Uitzondering hierop vormt de situatie waarin de verspreiding plaatsvindt aan de lijzijde van een lang gebouw (lang wil zeggen dat de lengte meer dan 5 maal de breedte is). In dat geval vallen zog en lijwervel niet samen en zullen de resultaten minder nauwkeurig zijn (zie figuur 5.12). In deze gevallen is daarom het aan te bevelen om de emissie uit minimaal 3 punten (verdeeld over de gehele lengte van het dak met één punt in het midden) te laten vertrekken: daarmee worden door de module dan meerdere zogvormen gegenereerd, waarbij de emissies ieder in zijn eigen zog wordt verdeeld en wind afwaarts wordt verspreid.
Figuur 5.12. Zog en lijwervel na diffuse emissie uit het midden van een breed gebouw (bovenaanzicht; de bronlocatie is in rood aangegeven)
Invloed op uitkomsten
Door het windprofiel rondom een gebouw, ontstaat een lijwervel achter het gebouw (zie ook de toelichting). Deze lijwervel trekt de pluim als het ware naar beneden. Maar er treedt ook een versterkte verdunning op, waardoor concentraties juist weer lager kunnen zijn. Voor verhoogde bronnen (bijvoorbeeld op het dak van een gebouw of uit een schoorsteen die hoger is dan het gebouw) zullen de concentraties dan hoger zijn en voor lage bronnen zullen de concentraties dan lager dan wanneer er zonder gebouw wordt gerekend.
Toelichting
Zoals hierboven is aangegeven wordt het gedrag van een pluim beïnvloed door gebouwen die dichtbij de bron staan. Om de invloed hiervan op de verspreiding van een pluim mee te nemen in de berekeningen in het NNM is de gebouwmodule toegevoegd aan het model. De gebouwmodule geeft oplossingen voor de combinatie emissiepunt-rechthoekig (blokvormig) gebouw.
De basis van deze module wordt gevormd door experimenteel materiaal. Uit veelal windtunnelproeven is het stromingsprofiel van lucht rond gebouwen bepaald. In figuur 5.13 is een karakteristiek plaatje van een stromingsprofiel rond een rechthoekig gebouw weergegeven. Op het dak van het gebouw ontstaat een dakwervel, als gevolg van de lucht die over het gebouw heen stroomt. Achter het gebouw ontstaat een lijwervel. Door deze lijwervel slaat een deel van de pluim na het gebouw als het ware neer.
Uit de verschillende proeven zijn pluimstijging, pluimdaling, invang in de lijwervel of dakwervel en het verloop van stroomlijnen rond gebouwen bepaald.

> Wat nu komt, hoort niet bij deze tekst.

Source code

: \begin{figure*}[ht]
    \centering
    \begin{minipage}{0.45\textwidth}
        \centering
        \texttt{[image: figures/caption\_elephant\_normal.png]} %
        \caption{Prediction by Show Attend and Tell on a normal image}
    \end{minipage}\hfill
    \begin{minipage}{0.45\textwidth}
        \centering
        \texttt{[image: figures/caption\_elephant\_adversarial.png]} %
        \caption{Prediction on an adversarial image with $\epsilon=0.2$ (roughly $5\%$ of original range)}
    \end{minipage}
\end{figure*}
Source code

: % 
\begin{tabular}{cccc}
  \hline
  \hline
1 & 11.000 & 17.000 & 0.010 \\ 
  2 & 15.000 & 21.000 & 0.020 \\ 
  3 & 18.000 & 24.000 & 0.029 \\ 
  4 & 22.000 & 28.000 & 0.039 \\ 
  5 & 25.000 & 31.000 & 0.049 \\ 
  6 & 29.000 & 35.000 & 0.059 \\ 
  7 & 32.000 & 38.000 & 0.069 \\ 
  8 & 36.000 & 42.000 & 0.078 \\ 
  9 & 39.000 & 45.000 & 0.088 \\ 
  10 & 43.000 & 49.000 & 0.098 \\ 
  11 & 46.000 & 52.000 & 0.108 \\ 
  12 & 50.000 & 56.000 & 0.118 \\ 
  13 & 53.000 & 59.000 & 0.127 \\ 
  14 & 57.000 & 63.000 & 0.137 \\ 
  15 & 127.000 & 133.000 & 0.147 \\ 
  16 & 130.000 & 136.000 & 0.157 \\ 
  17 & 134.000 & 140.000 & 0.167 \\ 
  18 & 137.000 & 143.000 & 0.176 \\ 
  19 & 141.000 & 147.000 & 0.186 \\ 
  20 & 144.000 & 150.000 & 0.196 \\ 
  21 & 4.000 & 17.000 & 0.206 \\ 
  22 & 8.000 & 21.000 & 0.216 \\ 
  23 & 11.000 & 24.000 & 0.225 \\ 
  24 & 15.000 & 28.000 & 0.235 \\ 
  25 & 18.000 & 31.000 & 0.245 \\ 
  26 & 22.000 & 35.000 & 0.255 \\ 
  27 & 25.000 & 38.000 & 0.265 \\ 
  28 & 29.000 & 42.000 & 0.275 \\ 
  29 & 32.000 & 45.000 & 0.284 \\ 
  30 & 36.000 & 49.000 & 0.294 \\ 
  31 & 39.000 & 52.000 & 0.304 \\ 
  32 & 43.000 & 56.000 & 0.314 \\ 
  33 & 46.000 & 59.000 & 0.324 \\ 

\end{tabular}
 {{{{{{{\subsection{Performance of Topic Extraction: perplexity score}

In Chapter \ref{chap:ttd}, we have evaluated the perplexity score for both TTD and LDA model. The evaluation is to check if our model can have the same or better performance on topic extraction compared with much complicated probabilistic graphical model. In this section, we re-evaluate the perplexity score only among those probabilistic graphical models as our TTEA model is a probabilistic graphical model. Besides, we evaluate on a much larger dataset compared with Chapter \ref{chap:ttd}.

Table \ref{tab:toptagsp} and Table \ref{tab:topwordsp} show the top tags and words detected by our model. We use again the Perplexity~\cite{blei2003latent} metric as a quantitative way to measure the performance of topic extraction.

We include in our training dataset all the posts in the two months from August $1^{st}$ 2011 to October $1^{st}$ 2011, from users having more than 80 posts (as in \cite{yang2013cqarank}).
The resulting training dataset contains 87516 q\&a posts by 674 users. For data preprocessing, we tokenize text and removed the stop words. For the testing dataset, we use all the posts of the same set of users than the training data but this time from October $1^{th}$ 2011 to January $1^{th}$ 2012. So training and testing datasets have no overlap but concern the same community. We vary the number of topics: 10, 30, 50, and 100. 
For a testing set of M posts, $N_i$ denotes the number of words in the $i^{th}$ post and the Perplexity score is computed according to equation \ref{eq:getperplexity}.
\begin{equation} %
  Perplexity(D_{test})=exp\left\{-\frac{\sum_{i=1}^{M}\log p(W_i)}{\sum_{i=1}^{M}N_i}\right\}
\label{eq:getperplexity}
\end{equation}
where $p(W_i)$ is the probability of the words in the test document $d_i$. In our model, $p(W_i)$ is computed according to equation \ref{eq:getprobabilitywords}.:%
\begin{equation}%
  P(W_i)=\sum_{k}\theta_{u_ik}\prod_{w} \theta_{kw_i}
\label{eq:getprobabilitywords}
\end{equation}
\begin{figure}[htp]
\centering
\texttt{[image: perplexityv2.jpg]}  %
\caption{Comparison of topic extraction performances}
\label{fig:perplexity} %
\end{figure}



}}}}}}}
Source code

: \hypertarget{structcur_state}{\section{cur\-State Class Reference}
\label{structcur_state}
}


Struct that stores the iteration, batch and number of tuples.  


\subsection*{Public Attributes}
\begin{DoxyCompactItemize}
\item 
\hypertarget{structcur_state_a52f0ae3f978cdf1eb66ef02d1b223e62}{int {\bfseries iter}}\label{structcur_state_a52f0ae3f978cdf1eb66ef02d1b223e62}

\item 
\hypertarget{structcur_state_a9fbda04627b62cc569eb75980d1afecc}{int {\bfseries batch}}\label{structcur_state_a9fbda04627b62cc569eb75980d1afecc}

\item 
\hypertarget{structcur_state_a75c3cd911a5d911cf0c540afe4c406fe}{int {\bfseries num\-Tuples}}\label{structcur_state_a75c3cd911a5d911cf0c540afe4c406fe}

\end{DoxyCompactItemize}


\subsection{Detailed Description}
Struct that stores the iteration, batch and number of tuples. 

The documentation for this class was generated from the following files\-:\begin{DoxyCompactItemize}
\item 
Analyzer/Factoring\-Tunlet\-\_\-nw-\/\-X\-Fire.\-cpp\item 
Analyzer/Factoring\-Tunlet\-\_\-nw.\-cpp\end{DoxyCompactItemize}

Deze worden in de gebouwmodule beschreven met semi-empirische formules.
Voor een correcte werking van de gebouwmodule is de aanwezigheid van eigenlijk een vrije bovenwindse aanstroming nodig, een omgeving die niet of nauwelijks door andere gebouwen worden beïnvloed en een benedenwinds veld nodig waar geen gebouwen staan. De toepassing van NNM plus gebouwmodule wordt daardoor in veel gevallen gecompliceerd. In dit hoofdstuk zijn daarom handvatten aangereikt hoe in een niet ideale omgeving daarmee om te gaan. Verder kan de gebouwmodule slechts één gebouw per puntbron tegelijk in de berekening betrekken.
Figuur 5.13. Schematische weergave van een gebouw met dak- en lijwervels
Beïnvloeding pluimgedrag door gebouw
In de gebouwmodule is met de volgende verschijnselen rekening gehouden:
- een gewijzigd stromingsprofiel van de wind OVER het gebouw heen
- een eventuele recirculatiewervel op het gebouw
- een eventuele recirculatiewervel achter het gebouw
- een zogwervel achter het gebouw (zogwervel >= recirculatiewervel)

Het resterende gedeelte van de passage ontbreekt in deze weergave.